I'd ask you to write out the lines below exactly, with no images.

[Collected data]

* * *

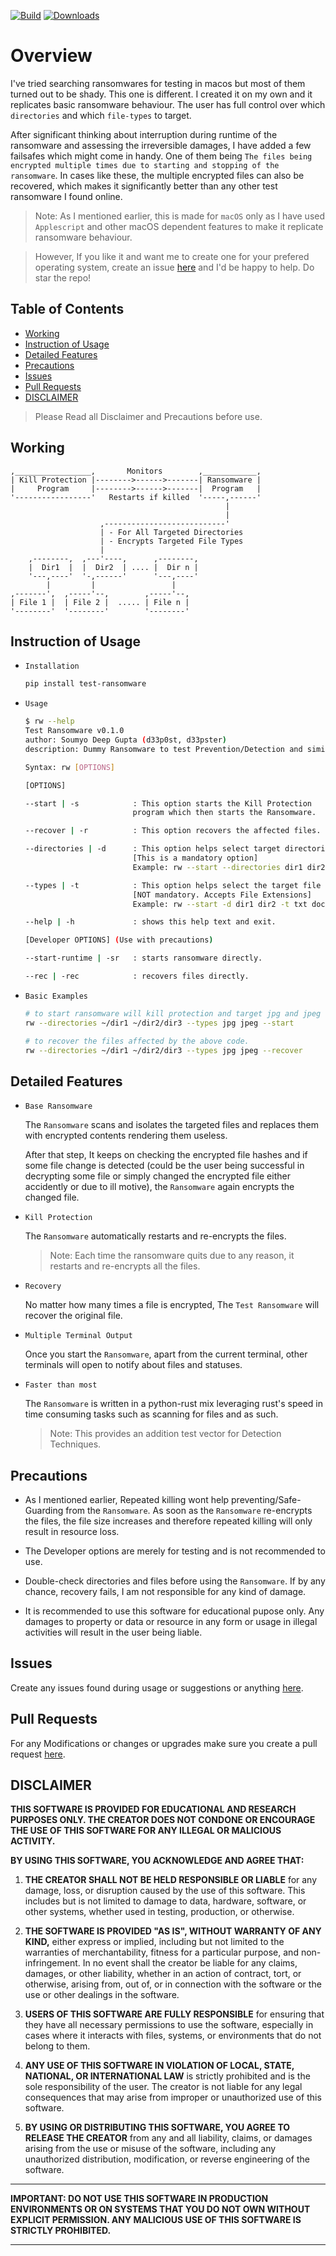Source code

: [![Build](https://github.com/d33p0st/test-ransomware/actions/workflows/Build.yml/badge.svg)](https://github.com/d33p0st/test-ransomware/actions/workflows/Build.yml)
[![Downloads](https://static.pepy.tech/badge/test-ransomware)](https://pepy.tech/project/test-ransomware)

# Overview

I've tried searching ransomwares for testing in macos but most of them turned out to be shady. This one is different. I created it on my own and it replicates basic ransomware behaviour. The user has full control over which `directories` and which `file-types` to target.

After significant thinking about interruption during runtime of the ransomware and assessing the irreversible damages, I have added a few failsafes which might come in handy. One of them being `The files being encrypted multiple times due to starting and stopping of the ransomware`. In cases like these, the multiple encrypted files can also be recovered, which makes it significantly better than any other test ransomware I found online.

> Note: As I mentioned earlier, this is made for `macOS` only as I have used `Applescript` and other macOS dependent features to make it replicate ransomware behaviour.

> However, If you like it and want me to create one for your prefered operating system, create an issue [here](https://github.com/d33p0st/test-ransomware) and I'd be happy to help. Do star the repo!

## Table of Contents

* [Working](#working)
* [Instruction of Usage](#instruction-of-usage)
* [Detailed Features](#detailed-features)
* [Precautions](#precautions)
* [Issues](#issues)
* [Pull Requests](#pull-requests)
* [DISCLAIMER](#disclaimer)

> Please Read all Disclaimer and Precautions before use.

## Working

```console
,_________________,       Monitors        ,____________,
| Kill Protection |-------->------>-------| Ransomware |
|     Program     |-------->------>-------|  Program   |
'-----------------'   Restarts if killed  '-----,------'
                                                |
                                                |
                    ,---------------------------'
                    | - For All Targeted Directories
                    | - Encrypts Targeted File Types
                    |
    ,--------,  ,---'----,      ,--------,
    |  Dir1  |  |  Dir2  | .... |  Dir n |
    '---,----'  '-,------'      '---,----'
        |         |                 |
,-------',  ,-----'--,        ,-----'--,
| File 1 |  | File 2 |  ..... | File n |
'--------'  '--------'        '--------'
```

## Instruction of Usage

* `Installation`

    ```bash
    pip install test-ransomware
    ```

* `Usage`

    ```bash
    $ rw --help
    Test Ransomware v0.1.0
    author: Soumyo Deep Gupta (d33p0st, d33pster)
    description: Dummy Ransomware to test Prevention/Detection and similar techniques.

    Syntax: rw [OPTIONS]

    [OPTIONS]

    --start | -s            : This option starts the Kill Protection
                            program which then starts the Ransomware.

    --recover | -r          : This option recovers the affected files.

    --directories | -d      : This option helps select target directories.
                            [This is a mandatory option]
                            Example: rw --start --directories dir1 dir2 ...

    --types | -t            : This option helps select the target file types
                            [NOT mandatory. Accepts File Extensions]
                            Example: rw --start -d dir1 dir2 -t txt docx

    --help | -h             : shows this help text and exit.

    [Developer OPTIONS] (Use with precautions)

    --start-runtime | -sr   : starts ransomware directly.

    --rec | -rec            : recovers files directly.
    ```

* `Basic Examples`

    ```bash
    # to start ransomware will kill protection and target jpg and jpeg files
    rw --directories ~/dir1 ~/dir2/dir3 --types jpg jpeg --start
    ```

    ```bash
    # to recover the files affected by the above code.
    rw --directories ~/dir1 ~/dir2/dir3 --types jpg jpeg --recover
    ```

## Detailed Features

* `Base Ransomware`

    The `Ransomware` scans and isolates the targeted files and replaces them with encrypted contents rendering them useless.

    After that step, It keeps on checking the encrypted file hashes and if some file change is detected (could be the user being successful in decrypting some file or simply changed the encrypted file either accidently or due to ill motive), the `Ransomware` again encrypts the changed file.

* `Kill Protection`

    The `Ransomware` automatically restarts and re-encrypts the files.
    > Note: Each time the ransomware quits due to any reason, it restarts and re-encrypts all the files.

* `Recovery`

    No matter how many times a file is encrypted, The `Test Ransomware` will recover the original file.

* `Multiple Terminal Output`

    Once you start the `Ransomware`, apart from the current terminal, other terminals will open to notify about files and statuses.

* `Faster than most`

    The `Ransomware` is written in a python-rust mix leveraging rust's speed in time consuming tasks such as scanning for files and as such.
    > Note: This provides an addition test vector for Detection Techniques.

## Precautions

* As I mentioned earlier, Repeated killing wont help preventing/Safe-Guarding from the `Ransomware`. As soon as the `Ransomware` re-encrypts the files, the file size increases and therefore repeated killing will only result in resource loss.

* The Developer options are merely for testing and is not recommended to use.

* Double-check directories and files before using the `Ransomware`. If by any chance, recovery fails, I am not responsible for any kind of damage.

* It is recommended to use this software for educational pupose only. Any damages to property or data or resource in any form or usage in illegal activities will result in the user being liable.

## Issues

Create any issues found during usage or suggestions or anything [here](https://github.com.d33p0st/test-ransomware/issues).

## Pull Requests

For any Modifications or changes or upgrades make sure you create a pull request [here](https://github.com/d33p0st/test-ransomware/pulls).

## DISCLAIMER

**THIS SOFTWARE IS PROVIDED FOR EDUCATIONAL AND RESEARCH PURPOSES ONLY. THE CREATOR DOES NOT CONDONE OR ENCOURAGE THE USE OF THIS SOFTWARE FOR ANY ILLEGAL OR MALICIOUS ACTIVITY.**

**BY USING THIS SOFTWARE, YOU ACKNOWLEDGE AND AGREE THAT:**

1. **THE CREATOR SHALL NOT BE HELD RESPONSIBLE OR LIABLE** for any damage, loss, or disruption caused by the use of this software. This includes but is not limited to damage to data, hardware, software, or other systems, whether used in testing, production, or otherwise.

2. **THE SOFTWARE IS PROVIDED "AS IS", WITHOUT WARRANTY OF ANY KIND,** either express or implied, including but not limited to the warranties of merchantability, fitness for a particular purpose, and non-infringement. In no event shall the creator be liable for any claims, damages, or other liability, whether in an action of contract, tort, or otherwise, arising from, out of, or in connection with the software or the use or other dealings in the software.

3. **USERS OF THIS SOFTWARE ARE FULLY RESPONSIBLE** for ensuring that they have all necessary permissions to use the software, especially in cases where it interacts with files, systems, or environments that do not belong to them.

4. **ANY USE OF THIS SOFTWARE IN VIOLATION OF LOCAL, STATE, NATIONAL, OR INTERNATIONAL LAW** is strictly prohibited and is the sole responsibility of the user. The creator is not liable for any legal consequences that may arise from improper or unauthorized use of this software.

5. **BY USING OR DISTRIBUTING THIS SOFTWARE, YOU AGREE TO RELEASE THE CREATOR** from any and all liability, claims, or damages arising from the use or misuse of the software, including any unauthorized distribution, modification, or reverse engineering of the software.

---

**IMPORTANT: DO NOT USE THIS SOFTWARE IN PRODUCTION ENVIRONMENTS OR ON SYSTEMS THAT YOU DO NOT OWN WITHOUT EXPLICIT PERMISSION. ANY MALICIOUS USE OF THIS SOFTWARE IS STRICTLY PROHIBITED.**

---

* * *

## [TASK RESULT]
Source code

: [![Build](https://github.com/d33p0st/test-ransomware/actions/workflows/Build.yml/badge.svg)](https://github.com/d33p0st/test-ransomware/actions/workflows/Build.yml)
[![Downloads](https://static.pepy.tech/badge/test-ransomware)](https://pepy.tech/project/test-ransomware)

# Overview

I've tried searching ransomwares for testing in macos but most of them turned out to be shady. This one is different. I created it on my own and it replicates basic ransomware behaviour. The user has full control over which `directories` and which `file-types` to target.

After significant thinking about interruption during runtime of the ransomware and assessing the irreversible damages, I have added a few failsafes which might come in handy. One of them being `The files being encrypted multiple times due to starting and stopping of the ransomware`. In cases like these, the multiple encrypted files can also be recovered, which makes it significantly better than any other test ransomware I found online.

> Note: As I mentioned earlier, this is made for `macOS` only as I have used `Applescript` and other macOS dependent features to make it replicate ransomware behaviour.

> However, If you like it and want me to create one for your prefered operating system, create an issue [here](https://github.com/d33p0st/test-ransomware) and I'd be happy to help. Do star the repo!

## Table of Contents

* [Working](#working)
* [Instruction of Usage](#instruction-of-usage)
* [Detailed Features](#detailed-features)
* [Precautions](#precautions)
* [Issues](#issues)
* [Pull Requests](#pull-requests)
* [DISCLAIMER](#disclaimer)

> Please Read all Disclaimer and Precautions before use.

## Working

```console
,_________________,       Monitors        ,____________,
| Kill Protection |-------->------>-------| Ransomware |
|     Program     |-------->------>-------|  Program   |
'-----------------'   Restarts if killed  '-----,------'
                                                |
                                                |
                    ,---------------------------'
                    | - For All Targeted Directories
                    | - Encrypts Targeted File Types
                    |
    ,--------,  ,---'----,      ,--------,
    |  Dir1  |  |  Dir2  | .... |  Dir n |
    '---,----'  '-,------'      '---,----'
        |         |                 |
,-------',  ,-----'--,        ,-----'--,
| File 1 |  | File 2 |  ..... | File n |
'--------'  '--------'        '--------'
```

## Instruction of Usage

* `Installation`

    ```bash
    pip install test-ransomware
    ```

* `Usage`

    ```bash
    $ rw --help
    Test Ransomware v0.1.0
    author: Soumyo Deep Gupta (d33p0st, d33pster)
    description: Dummy Ransomware to test Prevention/Detection and similar techniques.

    Syntax: rw [OPTIONS]

    [OPTIONS]

    --start | -s            : This option starts the Kill Protection
                            program which then starts the Ransomware.

    --recover | -r          : This option recovers the affected files.

    --directories | -d      : This option helps select target directories.
                            [This is a mandatory option]
                            Example: rw --start --directories dir1 dir2 ...

    --types | -t            : This option helps select the target file types
                            [NOT mandatory. Accepts File Extensions]
                            Example: rw --start -d dir1 dir2 -t txt docx

    --help | -h             : shows this help text and exit.

    [Developer OPTIONS] (Use with precautions)

    --start-runtime | -sr   : starts ransomware directly.

    --rec | -rec            : recovers files directly.
    ```

* `Basic Examples`

    ```bash
    # to start ransomware will kill protection and target jpg and jpeg files
    rw --directories ~/dir1 ~/dir2/dir3 --types jpg jpeg --start
    ```

    ```bash
    # to recover the files affected by the above code.
    rw --directories ~/dir1 ~/dir2/dir3 --types jpg jpeg --recover
    ```

## Detailed Features

* `Base Ransomware`

    The `Ransomware` scans and isolates the targeted files and replaces them with encrypted contents rendering them useless.

    After that step, It keeps on checking the encrypted file hashes and if some file change is detected (could be the user being successful in decrypting some file or simply changed the encrypted file either accidently or due to ill motive), the `Ransomware` again encrypts the changed file.

* `Kill Protection`

    The `Ransomware` automatically restarts and re-encrypts the files.
    > Note: Each time the ransomware quits due to any reason, it restarts and re-encrypts all the files.

* `Recovery`

    No matter how many times a file is encrypted, The `Test Ransomware` will recover the original file.

* `Multiple Terminal Output`

    Once you start the `Ransomware`, apart from the current terminal, other terminals will open to notify about files and statuses.

* `Faster than most`

    The `Ransomware` is written in a python-rust mix leveraging rust's speed in time consuming tasks such as scanning for files and as such.
    > Note: This provides an addition test vector for Detection Techniques.

## Precautions

* As I mentioned earlier, Repeated killing wont help preventing/Safe-Guarding from the `Ransomware`. As soon as the `Ransomware` re-encrypts the files, the file size increases and therefore repeated killing will only result in resource loss.

* The Developer options are merely for testing and is not recommended to use.

* Double-check directories and files before using the `Ransomware`. If by any chance, recovery fails, I am not responsible for any kind of damage.

* It is recommended to use this software for educational pupose only. Any damages to property or data or resource in any form or usage in illegal activities will result in the user being liable.

## Issues

Create any issues found during usage or suggestions or anything [here](https://github.com.d33p0st/test-ransomware/issues).

## Pull Requests

For any Modifications or changes or upgrades make sure you create a pull request [here](https://github.com/d33p0st/test-ransomware/pulls).

## DISCLAIMER

**THIS SOFTWARE IS PROVIDED FOR EDUCATIONAL AND RESEARCH PURPOSES ONLY. THE CREATOR DOES NOT CONDONE OR ENCOURAGE THE USE OF THIS SOFTWARE FOR ANY ILLEGAL OR MALICIOUS ACTIVITY.**

**BY USING THIS SOFTWARE, YOU ACKNOWLEDGE AND AGREE THAT:**

1. **THE CREATOR SHALL NOT BE HELD RESPONSIBLE OR LIABLE** for any damage, loss, or disruption caused by the use of this software. This includes but is not limited to damage to data, hardware, software, or other systems, whether used in testing, production, or otherwise.

2. **THE SOFTWARE IS PROVIDED "AS IS", WITHOUT WARRANTY OF ANY KIND,** either express or implied, including but not limited to the warranties of merchantability, fitness for a particular purpose, and non-infringement. In no event shall the creator be liable for any claims, damages, or other liability, whether in an action of contract, tort, or otherwise, arising from, out of, or in connection with the software or the use or other dealings in the software.

3. **USERS OF THIS SOFTWARE ARE FULLY RESPONSIBLE** for ensuring that they have all necessary permissions to use the software, especially in cases where it interacts with files, systems, or environments that do not belong to them.

4. **ANY USE OF THIS SOFTWARE IN VIOLATION OF LOCAL, STATE, NATIONAL, OR INTERNATIONAL LAW** is strictly prohibited and is the sole responsibility of the user. The creator is not liable for any legal consequences that may arise from improper or unauthorized use of this software.

5. **BY USING OR DISTRIBUTING THIS SOFTWARE, YOU AGREE TO RELEASE THE CREATOR** from any and all liability, claims, or damages arising from the use or misuse of the software, including any unauthorized distribution, modification, or reverse engineering of the software.

---

**IMPORTANT: DO NOT USE THIS SOFTWARE IN PRODUCTION ENVIRONMENTS OR ON SYSTEMS THAT YOU DO NOT OWN WITHOUT EXPLICIT PERMISSION. ANY MALICIOUS USE OF THIS SOFTWARE IS STRICTLY PROHIBITED.**

---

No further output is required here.